Hyperrealism confronts reality and imagination as a confluence of the obvious and the implied. The boundaries of reality in Peterson's paintings can be confounding as surrogate effigies – often crossing the thin boundary lines of our visual acuities and causing self doubt as to our questionable misperceptions and observational assumptions. Ultimately, they lead us to question the fallible spectrum of the limited human eye and its fractured optical perceptions.
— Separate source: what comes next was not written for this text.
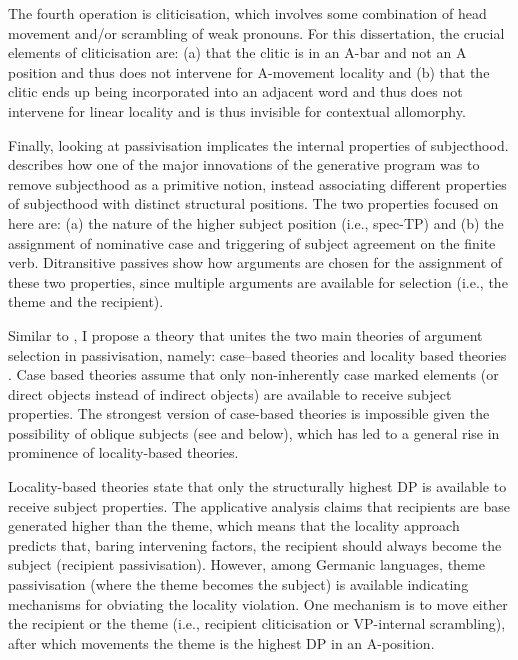  The fourth operation is cliticisation, which involves some combination of head movement and/or scrambling of weak pronouns. For this dissertation, the crucial elements of cliticisation are: (a) that the clitic is in an A-bar and not an A position and thus does not intervene for A-movement locality and (b) that the clitic ends up being incorporated into an adjacent word and thus does not intervene for linear locality and is thus invisible for contextual allomorphy.

Finally, looking at passivisation implicates the internal properties of subjecthood. \cite{McCloskey.1997} describes how one of the major innovations of the generative program was to remove subjecthood as a primitive notion, instead associating different properties of subjecthood with distinct structural positions. The two properties focused on here are: (a) the nature of the higher subject position (i.e., spec-TP) and (b) the assignment of nominative case and triggering of subject agreement on the finite verb. Ditransitive passives show how arguments are chosen for the assignment of these two properties, since multiple arguments are available for selection (i.e., the theme and the recipient).

Similar to \cite{Platzack.2005}, I propose a theory that unites the two main theories of argument selection in passivisation, namely: case--based theories \citep{Larson.1988,Baker.1988,Pesetsky.1996,Holmberg.2001} and locality based theories \citep{Falk.1990,Holmberg.1995,McGinnis.1998,Anagnostopoulou.2003}.  Case based theories assume that only non-inherently case marked elements (or direct objects instead of indirect objects) are available to receive subject properties. The strongest version of case-based theories is impossible given the possibility of oblique subjects (see \citealt{Zaenen.1985} and below), which has led to a general rise in prominence of locality-based theories.

Locality-based theories state that only the structurally highest DP is available to receive subject properties. The applicative analysis claims that recipients are base generated higher than the theme, which means that the locality approach predicts that, baring intervening factors, the recipient should always become the subject (recipient passivisation). However, among Germanic languages, theme passivisation (where the theme becomes the subject) is available indicating mechanisms for obviating the locality violation. One mechanism is to move either the recipient or the theme (i.e., recipient cliticisation or VP-internal scrambling), after which movements the theme is the highest DP in an A-position.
As a counter culture school of painting, Hyperrealism incorporates an existential frame of reference that leaves little room for visual interpretation, and as such, effectively calls for a visceral response. Not unlike Impressionism, it questions the framework of one's trained powers of observation. It presents an altered state of reality through a meticulously crafted illusion, a quizzical juxtaposition of palpable visual tension and the more formalistic conventions of traditional painting. It leaves little room for imposing one’s altered sense of reality.
His provocative hyperrealist depictions further relate to the political and cultural deviations of societal decadence, its enigmatic imagery, and the aftermath of its tragic, ideological and insane consequences. Thematically, his paintings confront the corrupted human condition as a phenomenological medium that bears witness to historical evidence of the grotesque mistreatment of human beings in a convincing illusion of reality or hyperreality.
They bring the viewer into a new and profound vision of humanity through art.